### Exercise
Reproduce all of the data below without alteration; exclude every picture.

*-*-*

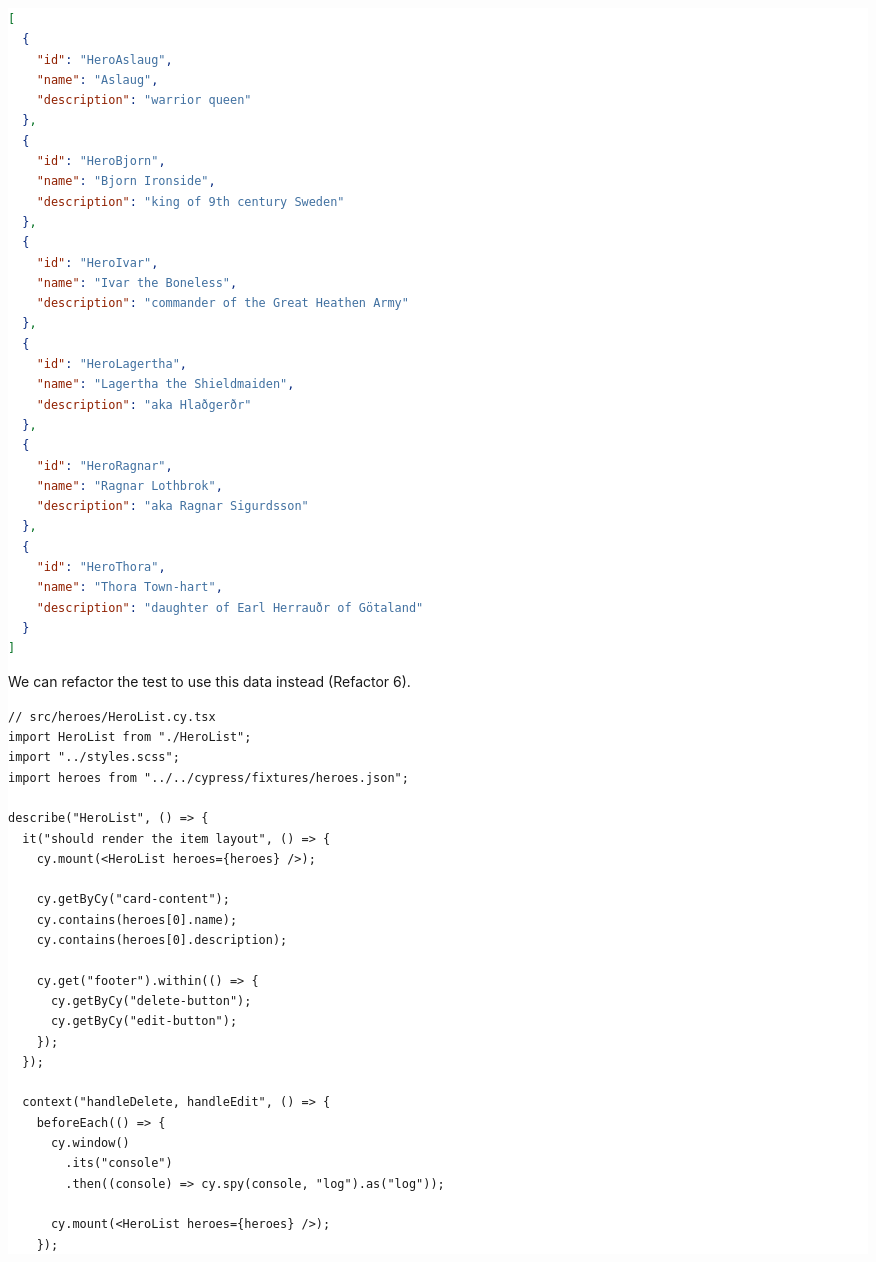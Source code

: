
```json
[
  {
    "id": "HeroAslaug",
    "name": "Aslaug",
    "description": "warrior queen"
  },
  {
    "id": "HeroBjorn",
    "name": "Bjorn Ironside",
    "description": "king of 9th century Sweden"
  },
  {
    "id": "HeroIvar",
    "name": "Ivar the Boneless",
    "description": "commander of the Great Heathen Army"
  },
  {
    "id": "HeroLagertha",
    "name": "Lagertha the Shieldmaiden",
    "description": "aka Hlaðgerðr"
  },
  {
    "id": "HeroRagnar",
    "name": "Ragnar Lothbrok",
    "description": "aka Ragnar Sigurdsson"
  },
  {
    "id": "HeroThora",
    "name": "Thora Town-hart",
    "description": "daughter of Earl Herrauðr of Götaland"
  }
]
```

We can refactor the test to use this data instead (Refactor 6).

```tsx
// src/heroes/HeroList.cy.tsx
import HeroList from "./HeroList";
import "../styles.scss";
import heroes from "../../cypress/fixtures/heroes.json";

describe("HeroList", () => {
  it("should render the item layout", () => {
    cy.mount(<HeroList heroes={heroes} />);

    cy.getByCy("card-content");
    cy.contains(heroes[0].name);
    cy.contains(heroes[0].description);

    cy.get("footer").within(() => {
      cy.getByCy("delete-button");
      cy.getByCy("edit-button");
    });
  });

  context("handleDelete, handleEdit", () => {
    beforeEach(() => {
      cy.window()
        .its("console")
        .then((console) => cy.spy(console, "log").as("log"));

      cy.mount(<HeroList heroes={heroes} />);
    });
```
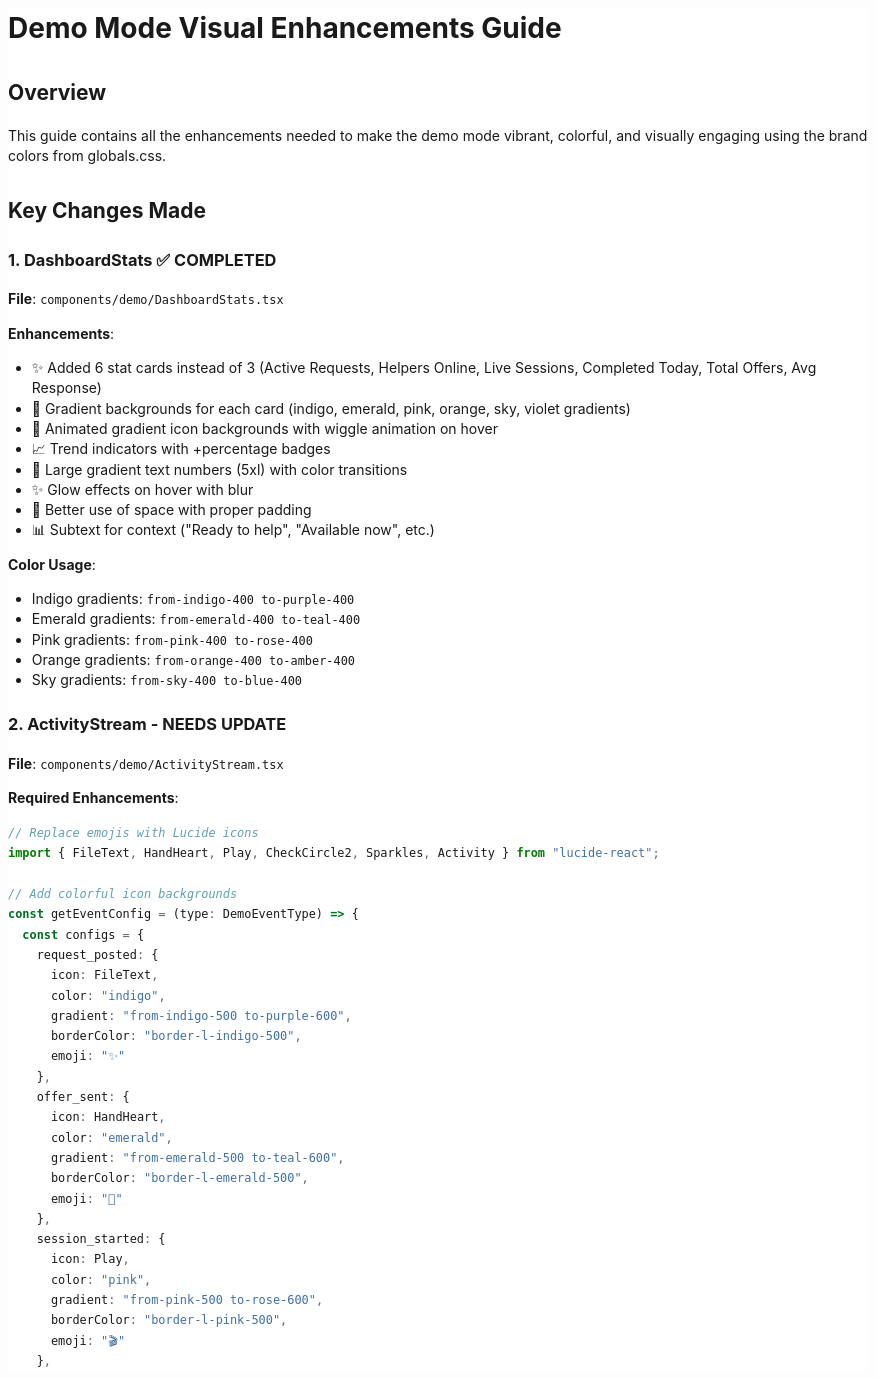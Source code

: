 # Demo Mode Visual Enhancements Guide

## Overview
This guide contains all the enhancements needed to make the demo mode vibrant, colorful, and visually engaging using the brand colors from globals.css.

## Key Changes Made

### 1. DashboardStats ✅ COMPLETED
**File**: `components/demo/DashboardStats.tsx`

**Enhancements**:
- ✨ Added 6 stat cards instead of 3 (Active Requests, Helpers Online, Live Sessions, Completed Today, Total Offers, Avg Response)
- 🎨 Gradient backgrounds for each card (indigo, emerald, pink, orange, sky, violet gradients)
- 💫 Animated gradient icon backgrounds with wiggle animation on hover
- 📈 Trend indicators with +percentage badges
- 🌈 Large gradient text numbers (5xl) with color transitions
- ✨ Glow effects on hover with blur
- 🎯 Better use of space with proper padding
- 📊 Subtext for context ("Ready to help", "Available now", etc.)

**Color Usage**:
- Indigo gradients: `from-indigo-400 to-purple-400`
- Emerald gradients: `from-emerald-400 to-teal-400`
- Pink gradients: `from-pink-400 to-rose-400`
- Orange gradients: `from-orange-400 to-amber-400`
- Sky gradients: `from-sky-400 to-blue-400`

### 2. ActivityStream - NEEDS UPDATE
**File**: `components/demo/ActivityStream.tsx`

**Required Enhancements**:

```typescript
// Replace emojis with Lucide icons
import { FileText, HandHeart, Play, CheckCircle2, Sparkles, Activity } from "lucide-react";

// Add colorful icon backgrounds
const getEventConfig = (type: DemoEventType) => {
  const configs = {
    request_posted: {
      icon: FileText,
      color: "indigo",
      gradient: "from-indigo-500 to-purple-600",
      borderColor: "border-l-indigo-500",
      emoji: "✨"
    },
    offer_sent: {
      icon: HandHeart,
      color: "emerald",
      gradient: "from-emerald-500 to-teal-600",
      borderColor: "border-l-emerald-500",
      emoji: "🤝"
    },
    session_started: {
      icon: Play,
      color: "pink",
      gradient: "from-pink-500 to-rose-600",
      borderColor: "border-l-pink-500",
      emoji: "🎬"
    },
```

*-*-*

### Exercise result
Source code

:
```json
[
  {
    "id": "HeroAslaug",
    "name": "Aslaug",
    "description": "warrior queen"
  },
  {
    "id": "HeroBjorn",
    "name": "Bjorn Ironside",
    "description": "king of 9th century Sweden"
  },
  {
    "id": "HeroIvar",
    "name": "Ivar the Boneless",
    "description": "commander of the Great Heathen Army"
  },
  {
    "id": "HeroLagertha",
    "name": "Lagertha the Shieldmaiden",
    "description": "aka Hlaðgerðr"
  },
  {
    "id": "HeroRagnar",
    "name": "Ragnar Lothbrok",
    "description": "aka Ragnar Sigurdsson"
  },
  {
    "id": "HeroThora",
    "name": "Thora Town-hart",
    "description": "daughter of Earl Herrauðr of Götaland"
  }
]
```

We can refactor the test to use this data instead (Refactor 6).

```tsx
// src/heroes/HeroList.cy.tsx
import HeroList from "./HeroList";
import "../styles.scss";
import heroes from "../../cypress/fixtures/heroes.json";

describe("HeroList", () => {
  it("should render the item layout", () => {
    cy.mount(<HeroList heroes={heroes} />);

    cy.getByCy("card-content");
    cy.contains(heroes[0].name);
    cy.contains(heroes[0].description);

    cy.get("footer").within(() => {
      cy.getByCy("delete-button");
      cy.getByCy("edit-button");
    });
  });

  context("handleDelete, handleEdit", () => {
    beforeEach(() => {
      cy.window()
        .its("console")
        .then((console) => cy.spy(console, "log").as("log"));

      cy.mount(<HeroList heroes={heroes} />);
    });
```
Source code

: # Demo Mode Visual Enhancements Guide

## Overview
This guide contains all the enhancements needed to make the demo mode vibrant, colorful, and visually engaging using the brand colors from globals.css.

## Key Changes Made

### 1. DashboardStats ✅ COMPLETED
**File**: `components/demo/DashboardStats.tsx`

**Enhancements**:
- ✨ Added 6 stat cards instead of 3 (Active Requests, Helpers Online, Live Sessions, Completed Today, Total Offers, Avg Response)
- 🎨 Gradient backgrounds for each card (indigo, emerald, pink, orange, sky, violet gradients)
- 💫 Animated gradient icon backgrounds with wiggle animation on hover
- 📈 Trend indicators with +percentage badges
- 🌈 Large gradient text numbers (5xl) with color transitions
- ✨ Glow effects on hover with blur
- 🎯 Better use of space with proper padding
- 📊 Subtext for context ("Ready to help", "Available now", etc.)

**Color Usage**:
- Indigo gradients: `from-indigo-400 to-purple-400`
- Emerald gradients: `from-emerald-400 to-teal-400`
- Pink gradients: `from-pink-400 to-rose-400`
- Orange gradients: `from-orange-400 to-amber-400`
- Sky gradients: `from-sky-400 to-blue-400`

### 2. ActivityStream - NEEDS UPDATE
**File**: `components/demo/ActivityStream.tsx`

**Required Enhancements**:

```typescript
// Replace emojis with Lucide icons
import { FileText, HandHeart, Play, CheckCircle2, Sparkles, Activity } from "lucide-react";

// Add colorful icon backgrounds
const getEventConfig = (type: DemoEventType) => {
  const configs = {
    request_posted: {
      icon: FileText,
      color: "indigo",
      gradient: "from-indigo-500 to-purple-600",
      borderColor: "border-l-indigo-500",
      emoji: "✨"
    },
    offer_sent: {
      icon: HandHeart,
      color: "emerald",
      gradient: "from-emerald-500 to-teal-600",
      borderColor: "border-l-emerald-500",
      emoji: "🤝"
    },
    session_started: {
      icon: Play,
      color: "pink",
      gradient: "from-pink-500 to-rose-600",
      borderColor: "border-l-pink-500",
      emoji: "🎬"
    },
```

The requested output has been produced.